Elizabeth, my dear friend:
Does this "acid and heady perfume " belong to "the guelder-rose snow-balls" or there is another flower nearby so that it could assist the "guelder-rose snow-balls"?

And notice the way he rather cattily remarks that the white guelder-roses were there for decoration more than enjoyment.

I thought either the Hawthorns or something that, if exists, assists the guelder-rose snow-balls, could suggest Gilberte, who wasn't present at the drawing room.
Various young men as they passed looked at her anxiously, not knowing whether their vague acquaintance with her (especially since, having been introduced only once, at the most, to Swann, they were afraid that he might not remember them) was sufficient excuse for their venturing to take off their hats.
Does " vague acquaintance" mean "not introduced formally to Mme. Swann"?

Quickly looking this up- wondering whether the Symphony in White has to do with Whistler paintings. As usual, unpacking this opens a world until itself- Proust connecting all different meanings of snow and white- clothing (the muff), music (Wagner), flowers (the snow-balls, as if snowy weather brought inside and transferred to flowers), art (the Whistler painting, girls in white) - and in so doing Odette - rather loose in morals- becomes virginal and saint-like, rather than the woman in the pink dress as first seen by the narrator with Uncle Adolphe. But this is a quick study, and I may be off-base.

Whoever accepts him and treats him well will not be badmouthed badly though the narrator bad mouthed almost every character.

not understand this : (more than in a form of locomotion in which, since one can stop and alight where one chooses, there can scarcely be said to be any point of arrival)
Is locomotion more or something else? If it is locomotion, it not logic, one can't alight where one choose, because the train or other means of public transportation has designated stops.

April wrote: ""But after all the special attraction of the journey lies not in our being able to alight at places on the way and to stop altogether as soon as we grow tired, but in its making the difference betw..."
Sentence before mentions something to effect that now one would make this voyage by car. (Sorry I don't have English text, only French) So alighting and departing when one wants would make more sense. I also think the subtext has to do with language, staring with one word (or name or sign or person) and alighting upon another in the narrative journey of writing.
I love that you are asking questions of such close reading, April!
Sentence before mentions something to effect that now one would make this voyage by car. (Sorry I don't have English text, only French) So alighting and departing when one wants would make more sense. I also think the subtext has to do with language, staring with one word (or name or sign or person) and alighting upon another in the narrative journey of writing.
I love that you are asking questions of such close reading, April!

Thanks!
I am assisted almost completely with grammar to arrive my comprehension (thanks god!) , I am sometimes completely lost with some cultural practice, and historical events.
The details, I feel, cann't be overlooked. I can't go on without knowing what it is.

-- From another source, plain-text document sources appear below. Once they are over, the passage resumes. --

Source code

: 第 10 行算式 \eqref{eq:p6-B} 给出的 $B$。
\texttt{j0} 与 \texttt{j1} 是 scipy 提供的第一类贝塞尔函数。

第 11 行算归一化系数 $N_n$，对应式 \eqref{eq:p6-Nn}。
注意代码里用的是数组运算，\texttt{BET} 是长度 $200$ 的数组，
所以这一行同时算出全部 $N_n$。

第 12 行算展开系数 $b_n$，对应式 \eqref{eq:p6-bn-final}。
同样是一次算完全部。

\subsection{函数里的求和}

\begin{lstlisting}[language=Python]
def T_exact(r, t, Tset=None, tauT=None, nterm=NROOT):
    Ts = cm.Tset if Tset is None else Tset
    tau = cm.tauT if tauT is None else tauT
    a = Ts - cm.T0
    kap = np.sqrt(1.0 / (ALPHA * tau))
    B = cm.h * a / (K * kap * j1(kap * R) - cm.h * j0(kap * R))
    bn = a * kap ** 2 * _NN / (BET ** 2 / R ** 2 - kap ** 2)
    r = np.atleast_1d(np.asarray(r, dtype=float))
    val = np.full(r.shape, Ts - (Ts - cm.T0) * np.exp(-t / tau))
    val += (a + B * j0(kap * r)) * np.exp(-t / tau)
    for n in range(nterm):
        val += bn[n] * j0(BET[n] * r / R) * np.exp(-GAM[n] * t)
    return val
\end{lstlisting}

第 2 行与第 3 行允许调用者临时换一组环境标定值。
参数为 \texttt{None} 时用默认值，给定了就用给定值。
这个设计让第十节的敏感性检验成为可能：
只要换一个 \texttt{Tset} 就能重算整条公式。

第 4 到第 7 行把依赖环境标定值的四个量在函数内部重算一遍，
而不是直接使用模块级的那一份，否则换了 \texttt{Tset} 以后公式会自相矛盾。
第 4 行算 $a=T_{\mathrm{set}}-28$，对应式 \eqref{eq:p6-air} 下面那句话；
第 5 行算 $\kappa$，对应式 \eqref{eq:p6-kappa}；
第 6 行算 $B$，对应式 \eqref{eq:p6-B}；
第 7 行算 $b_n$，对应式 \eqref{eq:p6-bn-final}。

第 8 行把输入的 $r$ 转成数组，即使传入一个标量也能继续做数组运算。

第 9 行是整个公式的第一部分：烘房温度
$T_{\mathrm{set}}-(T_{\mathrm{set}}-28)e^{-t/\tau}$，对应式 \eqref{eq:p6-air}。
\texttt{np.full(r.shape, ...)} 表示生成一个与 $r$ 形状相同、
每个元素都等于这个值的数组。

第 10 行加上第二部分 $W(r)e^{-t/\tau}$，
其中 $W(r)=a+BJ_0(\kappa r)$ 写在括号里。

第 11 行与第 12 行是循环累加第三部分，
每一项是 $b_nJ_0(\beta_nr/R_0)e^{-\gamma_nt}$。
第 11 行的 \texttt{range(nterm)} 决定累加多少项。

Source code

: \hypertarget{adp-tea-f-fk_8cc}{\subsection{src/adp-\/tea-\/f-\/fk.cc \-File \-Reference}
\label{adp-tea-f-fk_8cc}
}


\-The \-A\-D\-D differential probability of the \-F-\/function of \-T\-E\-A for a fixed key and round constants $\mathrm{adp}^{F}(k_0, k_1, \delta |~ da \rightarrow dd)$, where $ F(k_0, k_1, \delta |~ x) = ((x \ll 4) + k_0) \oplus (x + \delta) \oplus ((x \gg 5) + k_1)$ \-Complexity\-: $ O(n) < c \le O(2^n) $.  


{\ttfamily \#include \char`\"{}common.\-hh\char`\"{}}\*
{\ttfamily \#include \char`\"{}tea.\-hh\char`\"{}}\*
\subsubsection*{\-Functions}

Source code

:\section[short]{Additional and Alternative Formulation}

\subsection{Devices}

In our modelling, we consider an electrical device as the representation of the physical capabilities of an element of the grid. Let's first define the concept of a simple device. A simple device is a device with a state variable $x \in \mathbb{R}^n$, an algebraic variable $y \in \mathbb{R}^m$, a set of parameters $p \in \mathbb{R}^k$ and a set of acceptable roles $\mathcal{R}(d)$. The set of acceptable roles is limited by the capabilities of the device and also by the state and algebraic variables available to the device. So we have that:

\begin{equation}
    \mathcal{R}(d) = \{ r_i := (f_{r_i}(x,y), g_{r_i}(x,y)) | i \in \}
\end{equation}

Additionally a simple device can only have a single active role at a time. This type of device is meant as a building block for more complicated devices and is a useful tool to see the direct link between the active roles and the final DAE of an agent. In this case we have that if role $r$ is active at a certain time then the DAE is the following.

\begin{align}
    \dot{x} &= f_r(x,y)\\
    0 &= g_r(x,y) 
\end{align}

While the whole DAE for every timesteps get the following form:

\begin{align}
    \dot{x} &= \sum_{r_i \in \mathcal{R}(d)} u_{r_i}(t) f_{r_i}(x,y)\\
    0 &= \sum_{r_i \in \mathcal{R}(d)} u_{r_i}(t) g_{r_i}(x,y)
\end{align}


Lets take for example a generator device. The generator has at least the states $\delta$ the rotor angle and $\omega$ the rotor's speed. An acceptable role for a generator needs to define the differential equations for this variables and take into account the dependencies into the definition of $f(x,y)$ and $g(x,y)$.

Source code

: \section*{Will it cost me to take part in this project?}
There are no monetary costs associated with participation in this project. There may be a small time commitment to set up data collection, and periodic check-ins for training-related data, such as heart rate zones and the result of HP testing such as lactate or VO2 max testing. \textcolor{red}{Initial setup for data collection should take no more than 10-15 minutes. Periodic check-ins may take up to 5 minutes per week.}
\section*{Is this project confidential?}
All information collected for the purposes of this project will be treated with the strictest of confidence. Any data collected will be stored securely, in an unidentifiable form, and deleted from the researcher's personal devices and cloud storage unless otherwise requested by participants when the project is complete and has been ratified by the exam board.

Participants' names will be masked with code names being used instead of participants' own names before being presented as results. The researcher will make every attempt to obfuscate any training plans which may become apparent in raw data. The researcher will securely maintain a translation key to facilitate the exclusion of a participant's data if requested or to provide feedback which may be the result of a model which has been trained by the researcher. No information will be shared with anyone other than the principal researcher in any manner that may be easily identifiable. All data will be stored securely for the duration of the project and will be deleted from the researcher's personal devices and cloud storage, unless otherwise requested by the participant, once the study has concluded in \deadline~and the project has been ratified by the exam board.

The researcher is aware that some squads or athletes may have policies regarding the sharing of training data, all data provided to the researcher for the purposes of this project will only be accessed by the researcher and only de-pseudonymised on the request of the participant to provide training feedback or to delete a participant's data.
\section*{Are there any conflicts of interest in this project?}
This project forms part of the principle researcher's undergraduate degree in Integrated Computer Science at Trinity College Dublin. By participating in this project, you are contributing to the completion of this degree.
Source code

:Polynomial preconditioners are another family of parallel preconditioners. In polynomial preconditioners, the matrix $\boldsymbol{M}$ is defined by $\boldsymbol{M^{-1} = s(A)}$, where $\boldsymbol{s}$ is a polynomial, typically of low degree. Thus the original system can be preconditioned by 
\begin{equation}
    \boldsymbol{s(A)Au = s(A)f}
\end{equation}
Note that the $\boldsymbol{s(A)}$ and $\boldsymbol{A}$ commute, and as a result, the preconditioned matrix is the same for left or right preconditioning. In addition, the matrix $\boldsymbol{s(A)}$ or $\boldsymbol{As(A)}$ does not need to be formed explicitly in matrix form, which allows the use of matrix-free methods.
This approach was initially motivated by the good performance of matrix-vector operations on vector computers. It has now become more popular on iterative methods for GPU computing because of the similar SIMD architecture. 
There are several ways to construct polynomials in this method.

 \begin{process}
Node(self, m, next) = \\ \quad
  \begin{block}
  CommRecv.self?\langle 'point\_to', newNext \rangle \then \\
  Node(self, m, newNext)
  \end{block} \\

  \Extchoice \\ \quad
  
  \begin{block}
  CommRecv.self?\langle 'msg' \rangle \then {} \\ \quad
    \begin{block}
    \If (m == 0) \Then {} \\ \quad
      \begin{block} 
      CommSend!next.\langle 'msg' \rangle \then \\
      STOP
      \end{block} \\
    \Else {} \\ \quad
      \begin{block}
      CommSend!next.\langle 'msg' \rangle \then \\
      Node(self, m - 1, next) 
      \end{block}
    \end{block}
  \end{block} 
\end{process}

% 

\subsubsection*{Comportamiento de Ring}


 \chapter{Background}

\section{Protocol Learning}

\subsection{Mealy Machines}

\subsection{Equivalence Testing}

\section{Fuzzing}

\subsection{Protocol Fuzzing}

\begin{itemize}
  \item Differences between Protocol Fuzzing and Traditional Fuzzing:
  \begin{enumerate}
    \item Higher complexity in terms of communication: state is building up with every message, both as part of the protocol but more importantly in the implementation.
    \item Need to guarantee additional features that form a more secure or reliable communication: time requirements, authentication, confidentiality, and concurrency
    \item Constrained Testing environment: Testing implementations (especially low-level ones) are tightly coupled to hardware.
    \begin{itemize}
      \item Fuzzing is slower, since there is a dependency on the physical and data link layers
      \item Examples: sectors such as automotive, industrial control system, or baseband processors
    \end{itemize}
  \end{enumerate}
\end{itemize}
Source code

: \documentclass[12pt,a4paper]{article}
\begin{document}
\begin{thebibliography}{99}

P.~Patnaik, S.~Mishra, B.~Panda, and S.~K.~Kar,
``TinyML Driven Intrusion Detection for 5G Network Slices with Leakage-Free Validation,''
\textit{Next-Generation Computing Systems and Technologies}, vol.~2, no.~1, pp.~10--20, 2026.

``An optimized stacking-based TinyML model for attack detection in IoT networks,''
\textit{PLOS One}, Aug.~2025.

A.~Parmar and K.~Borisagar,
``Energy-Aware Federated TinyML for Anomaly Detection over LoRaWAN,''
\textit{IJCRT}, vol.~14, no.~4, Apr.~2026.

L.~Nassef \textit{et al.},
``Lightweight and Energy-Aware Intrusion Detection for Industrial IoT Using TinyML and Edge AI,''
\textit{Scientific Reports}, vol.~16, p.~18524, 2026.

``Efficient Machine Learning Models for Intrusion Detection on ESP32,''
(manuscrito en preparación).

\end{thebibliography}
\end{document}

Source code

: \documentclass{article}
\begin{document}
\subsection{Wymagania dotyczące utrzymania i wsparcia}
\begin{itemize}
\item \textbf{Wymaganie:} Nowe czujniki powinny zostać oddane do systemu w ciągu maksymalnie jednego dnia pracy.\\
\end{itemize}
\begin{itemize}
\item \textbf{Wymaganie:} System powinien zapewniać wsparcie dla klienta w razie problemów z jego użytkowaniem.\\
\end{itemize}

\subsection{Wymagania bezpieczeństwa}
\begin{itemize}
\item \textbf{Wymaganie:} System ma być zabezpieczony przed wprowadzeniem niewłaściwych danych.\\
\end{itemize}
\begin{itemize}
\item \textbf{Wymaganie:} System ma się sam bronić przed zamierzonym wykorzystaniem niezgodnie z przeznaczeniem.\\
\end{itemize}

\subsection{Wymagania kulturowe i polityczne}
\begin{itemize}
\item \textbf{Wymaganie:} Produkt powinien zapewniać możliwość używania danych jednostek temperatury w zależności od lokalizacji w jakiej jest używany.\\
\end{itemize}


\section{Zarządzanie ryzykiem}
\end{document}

I think perhaps, the narrator felt traveling by public transportation may lower his status, so he makes that statement to indicate that traveling by train has more advantage. It indeed makes ample sense as he states, without any doubt.
just my thinking.

all my three sources say 'print', I don't know what it is.

The journey was one that would now be made, probably, in a motorcar, which would be supposed to render it more interesting. We shall see too that, accomplished in such a way, it would even be in a sense more genuine, since one would be following more nearly, in a closer intimacy, the various contours by which the surface of the earth is wrinkled. But after all the special attraction of the journey lies not in our being able to alight at places on the way and to stop altogether as soon as we grow tired, but in its making the difference between departure and arrival not as imperceptible but as intense as possible, so that we are conscious of it in its totality, intact, as it existed in our mind when imagination bore us from the place in which we were living right to the very heart of a place we longed to see, in a single sweep which seemed miraculous to us not so much because it covered a certain distance as because it united two distinct individualities of the world, took us from one name to another name; and this difference is accentuated (more than in a form of locomotion in which, since one can stop and alight where one chooses, there can scarcely be said to be any point of arrival) by the mysterious operation that is performed in those peculiar places, railway stations, which do not constitute, so to speak, a part of the surrounding town but contain the essence of its personality just as upon their sign-boards they bear its painted name.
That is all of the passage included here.